Source texts of formatted documents
========================================================================
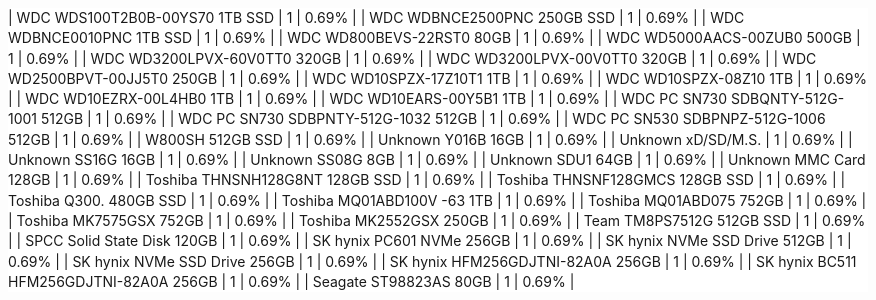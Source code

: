 | WDC WDS100T2B0B-00YS70 1TB SSD          | 1         | 0.69%   |
| WDC WDBNCE2500PNC 250GB SSD             | 1         | 0.69%   |
| WDC WDBNCE0010PNC 1TB SSD               | 1         | 0.69%   |
| WDC WD800BEVS-22RST0 80GB               | 1         | 0.69%   |
| WDC WD5000AACS-00ZUB0 500GB             | 1         | 0.69%   |
| WDC WD3200LPVX-60V0TT0 320GB            | 1         | 0.69%   |
| WDC WD3200LPVX-00V0TT0 320GB            | 1         | 0.69%   |
| WDC WD2500BPVT-00JJ5T0 250GB            | 1         | 0.69%   |
| WDC WD10SPZX-17Z10T1 1TB                | 1         | 0.69%   |
| WDC WD10SPZX-08Z10 1TB                  | 1         | 0.69%   |
| WDC WD10EZRX-00L4HB0 1TB                | 1         | 0.69%   |
| WDC WD10EARS-00Y5B1 1TB                 | 1         | 0.69%   |
| WDC PC SN730 SDBQNTY-512G-1001 512GB    | 1         | 0.69%   |
| WDC PC SN730 SDBPNTY-512G-1032 512GB    | 1         | 0.69%   |
| WDC PC SN530 SDBPNPZ-512G-1006 512GB    | 1         | 0.69%   |
| W800SH 512GB SSD                        | 1         | 0.69%   |
| Unknown Y016B  16GB                     | 1         | 0.69%   |
| Unknown xD/SD/M.S.                      | 1         | 0.69%   |
| Unknown SS16G  16GB                     | 1         | 0.69%   |
| Unknown SS08G  8GB                      | 1         | 0.69%   |
| Unknown SDU1  64GB                      | 1         | 0.69%   |
| Unknown MMC Card  128GB                 | 1         | 0.69%   |
| Toshiba THNSNH128G8NT 128GB SSD         | 1         | 0.69%   |
| Toshiba THNSNF128GMCS 128GB SSD         | 1         | 0.69%   |
| Toshiba Q300. 480GB SSD                 | 1         | 0.69%   |
| Toshiba MQ01ABD100V -63 1TB             | 1         | 0.69%   |
| Toshiba MQ01ABD075 752GB                | 1         | 0.69%   |
| Toshiba MK7575GSX 752GB                 | 1         | 0.69%   |
| Toshiba MK2552GSX 250GB                 | 1         | 0.69%   |
| Team TM8PS7512G 512GB SSD               | 1         | 0.69%   |
| SPCC Solid State Disk 120GB             | 1         | 0.69%   |
| SK hynix PC601 NVMe 256GB               | 1         | 0.69%   |
| SK hynix NVMe SSD Drive 512GB           | 1         | 0.69%   |
| SK hynix NVMe SSD Drive 256GB           | 1         | 0.69%   |
| SK hynix HFM256GDJTNI-82A0A 256GB       | 1         | 0.69%   |
| SK hynix BC511 HFM256GDJTNI-82A0A 256GB | 1         | 0.69%   |
| Seagate ST98823AS 80GB                  | 1         | 0.69%   |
========================================================================
## WHAT IS REQUIRED
Report the number of lines in the records above that contain "Drive", with no other text.

## RESPONSE AREA
2